Marker order and distance separating each marker were defined by information derived from our pedigrees using the automated mapping program Multimap v 2.0.30 The maps were confirmed by comparison with published genetic maps (CHLC and Genethon athttp://www.ncbi.nlm.nih.gov). Placement of previously unlocalised markers was confirmed by radiation hybrid analysis using the Genebridge 3 radiation hybrid (Research Genetics, Huntsville, Alabama, USA) panel. RH vectors were analysed using the Stanford RH mapping server (athttp://www-shgc.stanford.edu/) and by using the Radmap extension of the Multimap program.
STATISTICAL ANALYSIS
Genetic analyses were conducted using the two IBD subphenotypes CD and UC. A third category, “ALL”, contained CD/CD, UC/UC, and CD/UC (mixed) affected sibling pairs. The ALL category therefore represents IBD as a single phenotype for analysis. Allele frequencies for each marker were calculated from the cohort genotype data using all individuals. Data were analysed with both single point and multipoint non-parametric allele sharing tests in affected sibling pairs using Mapmaker/Sibs with the “weighted pairs” option.31 For multipoint analysis, LOD scores were computed at 1 cM intervals along the chromosome. Mean information content across chromosome 3p was 93%.

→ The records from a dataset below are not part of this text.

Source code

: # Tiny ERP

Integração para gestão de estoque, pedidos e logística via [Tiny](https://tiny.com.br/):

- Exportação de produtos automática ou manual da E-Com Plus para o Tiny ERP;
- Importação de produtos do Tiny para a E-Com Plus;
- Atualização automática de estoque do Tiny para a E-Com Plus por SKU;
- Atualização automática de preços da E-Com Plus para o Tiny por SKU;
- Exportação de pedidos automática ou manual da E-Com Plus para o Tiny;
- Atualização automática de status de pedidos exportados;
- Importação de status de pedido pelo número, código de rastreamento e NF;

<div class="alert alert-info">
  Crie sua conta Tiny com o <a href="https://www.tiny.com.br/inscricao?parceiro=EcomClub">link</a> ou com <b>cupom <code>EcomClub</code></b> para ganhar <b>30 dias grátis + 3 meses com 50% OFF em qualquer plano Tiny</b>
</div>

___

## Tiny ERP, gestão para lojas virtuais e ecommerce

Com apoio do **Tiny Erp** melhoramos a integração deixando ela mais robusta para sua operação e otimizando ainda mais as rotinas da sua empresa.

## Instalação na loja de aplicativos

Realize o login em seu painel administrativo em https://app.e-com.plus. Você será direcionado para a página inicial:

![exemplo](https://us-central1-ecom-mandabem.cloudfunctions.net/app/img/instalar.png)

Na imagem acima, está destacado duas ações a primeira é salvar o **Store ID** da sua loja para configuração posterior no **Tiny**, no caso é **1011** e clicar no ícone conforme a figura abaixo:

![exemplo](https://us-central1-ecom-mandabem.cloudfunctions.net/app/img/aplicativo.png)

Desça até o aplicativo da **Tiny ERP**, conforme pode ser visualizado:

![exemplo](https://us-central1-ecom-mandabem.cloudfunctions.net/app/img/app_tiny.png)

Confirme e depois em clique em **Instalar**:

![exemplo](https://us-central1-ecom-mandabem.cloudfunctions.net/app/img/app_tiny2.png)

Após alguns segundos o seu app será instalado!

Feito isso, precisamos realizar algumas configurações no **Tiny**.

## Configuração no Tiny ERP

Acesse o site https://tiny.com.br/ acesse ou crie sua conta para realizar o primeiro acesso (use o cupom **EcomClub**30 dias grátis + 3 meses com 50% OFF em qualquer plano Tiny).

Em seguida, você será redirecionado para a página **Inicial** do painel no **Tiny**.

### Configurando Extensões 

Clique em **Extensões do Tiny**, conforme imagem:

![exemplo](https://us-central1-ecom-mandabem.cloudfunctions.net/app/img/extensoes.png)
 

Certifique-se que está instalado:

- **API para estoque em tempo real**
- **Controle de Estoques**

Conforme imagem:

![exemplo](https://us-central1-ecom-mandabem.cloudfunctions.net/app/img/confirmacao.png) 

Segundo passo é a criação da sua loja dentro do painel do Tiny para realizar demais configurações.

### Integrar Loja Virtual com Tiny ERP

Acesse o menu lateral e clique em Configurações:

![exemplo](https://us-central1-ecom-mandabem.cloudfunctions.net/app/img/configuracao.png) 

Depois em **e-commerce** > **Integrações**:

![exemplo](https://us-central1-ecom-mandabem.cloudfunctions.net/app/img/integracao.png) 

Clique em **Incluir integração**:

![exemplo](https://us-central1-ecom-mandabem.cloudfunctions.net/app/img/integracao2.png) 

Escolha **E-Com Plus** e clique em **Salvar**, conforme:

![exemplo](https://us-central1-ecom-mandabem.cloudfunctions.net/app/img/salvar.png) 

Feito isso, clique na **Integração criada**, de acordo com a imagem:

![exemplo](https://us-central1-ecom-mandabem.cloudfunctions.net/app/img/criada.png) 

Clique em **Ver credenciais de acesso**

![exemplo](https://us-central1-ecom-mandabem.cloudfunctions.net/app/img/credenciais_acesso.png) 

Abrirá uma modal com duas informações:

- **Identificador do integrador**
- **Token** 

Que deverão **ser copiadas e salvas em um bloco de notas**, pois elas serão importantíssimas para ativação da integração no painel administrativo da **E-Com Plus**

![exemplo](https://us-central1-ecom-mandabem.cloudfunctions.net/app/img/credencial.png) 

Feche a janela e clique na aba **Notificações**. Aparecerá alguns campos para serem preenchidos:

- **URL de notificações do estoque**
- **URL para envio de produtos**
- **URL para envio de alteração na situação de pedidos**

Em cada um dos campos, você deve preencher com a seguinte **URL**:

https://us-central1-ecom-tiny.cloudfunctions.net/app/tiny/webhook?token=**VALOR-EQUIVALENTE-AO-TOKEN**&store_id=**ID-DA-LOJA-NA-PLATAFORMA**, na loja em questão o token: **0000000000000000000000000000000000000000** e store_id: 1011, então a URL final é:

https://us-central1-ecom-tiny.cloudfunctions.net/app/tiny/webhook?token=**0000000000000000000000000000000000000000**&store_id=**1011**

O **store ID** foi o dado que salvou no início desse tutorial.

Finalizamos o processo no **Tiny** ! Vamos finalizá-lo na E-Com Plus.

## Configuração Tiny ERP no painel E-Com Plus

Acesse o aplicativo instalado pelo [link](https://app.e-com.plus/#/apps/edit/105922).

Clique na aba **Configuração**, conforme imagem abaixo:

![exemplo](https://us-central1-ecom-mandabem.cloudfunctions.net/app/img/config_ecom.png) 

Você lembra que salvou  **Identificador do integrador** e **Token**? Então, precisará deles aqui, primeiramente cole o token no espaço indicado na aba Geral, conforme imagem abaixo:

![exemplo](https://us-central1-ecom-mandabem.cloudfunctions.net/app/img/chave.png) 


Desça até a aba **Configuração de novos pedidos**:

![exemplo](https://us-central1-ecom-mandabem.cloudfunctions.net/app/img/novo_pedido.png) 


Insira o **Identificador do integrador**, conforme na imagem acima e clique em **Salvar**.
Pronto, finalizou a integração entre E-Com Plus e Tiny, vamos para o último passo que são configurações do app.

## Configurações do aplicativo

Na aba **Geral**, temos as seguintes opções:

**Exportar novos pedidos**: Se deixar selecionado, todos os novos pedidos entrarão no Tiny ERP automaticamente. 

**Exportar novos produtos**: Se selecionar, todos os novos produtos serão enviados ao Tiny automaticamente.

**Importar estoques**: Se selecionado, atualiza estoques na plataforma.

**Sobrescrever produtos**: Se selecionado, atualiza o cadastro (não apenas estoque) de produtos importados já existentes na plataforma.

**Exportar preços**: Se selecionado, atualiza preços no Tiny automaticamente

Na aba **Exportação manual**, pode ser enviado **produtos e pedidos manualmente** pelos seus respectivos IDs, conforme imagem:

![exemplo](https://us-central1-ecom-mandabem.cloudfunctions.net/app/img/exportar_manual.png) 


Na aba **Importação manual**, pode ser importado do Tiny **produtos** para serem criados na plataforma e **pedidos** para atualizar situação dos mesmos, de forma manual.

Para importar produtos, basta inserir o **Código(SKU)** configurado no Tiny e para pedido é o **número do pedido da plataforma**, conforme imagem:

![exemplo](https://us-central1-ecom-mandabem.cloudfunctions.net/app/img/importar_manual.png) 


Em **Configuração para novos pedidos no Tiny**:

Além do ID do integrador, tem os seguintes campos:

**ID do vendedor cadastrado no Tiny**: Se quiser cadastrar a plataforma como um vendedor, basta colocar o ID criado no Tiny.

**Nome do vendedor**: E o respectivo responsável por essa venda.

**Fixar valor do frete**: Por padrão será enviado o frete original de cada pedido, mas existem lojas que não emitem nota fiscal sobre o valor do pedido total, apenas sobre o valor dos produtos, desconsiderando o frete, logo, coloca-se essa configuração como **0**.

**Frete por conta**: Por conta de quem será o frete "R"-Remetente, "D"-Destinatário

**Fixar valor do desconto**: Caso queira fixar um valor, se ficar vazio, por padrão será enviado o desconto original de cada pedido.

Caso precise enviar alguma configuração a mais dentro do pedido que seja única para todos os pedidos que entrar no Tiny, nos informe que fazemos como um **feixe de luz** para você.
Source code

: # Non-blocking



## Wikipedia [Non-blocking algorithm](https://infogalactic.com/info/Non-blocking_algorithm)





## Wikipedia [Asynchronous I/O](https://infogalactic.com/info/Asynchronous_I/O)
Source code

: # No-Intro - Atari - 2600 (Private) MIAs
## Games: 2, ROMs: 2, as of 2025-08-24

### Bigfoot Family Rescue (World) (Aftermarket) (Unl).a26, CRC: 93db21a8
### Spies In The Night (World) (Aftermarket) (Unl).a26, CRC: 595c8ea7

Association statistics were calculated using the TDT (for single point TDT tests) and TDT2 (for two marker TDT tests) functions of the Genehunter 2.0 program.32 ,33 TDT provides a statistical measure of genetic association and linkage that is robust against population stratification, because it scores transmission events from parents to offspring. Data derived from less than 10 observed transmission events were excluded from the results to reduce the possibility of false positive findings. The program performs a classical TDT test using only heterozygote founders.32This algorithm provides no correction for the testing of multiple alleles.
Results
A total of 43 microsatellite markers covering chromosome 3 were analysed for the study. Twenty of the markers—providing a general framework—were used in the genome wide linkage analysis10and 23 additional saturation markers on chromosome 3p were added. Based on previously observed linkage of IBD to chromosome 3, linkage of other autoimmune disorders to chromosome 3p, and the presence of several interesting candidate genes in this region, a very high marker density was analysed in this area. The average marker density in the extended susceptibility region from D3S1304 to D3S1289 was 2 cM after estimation of the marker distances from the dataset using Multimap.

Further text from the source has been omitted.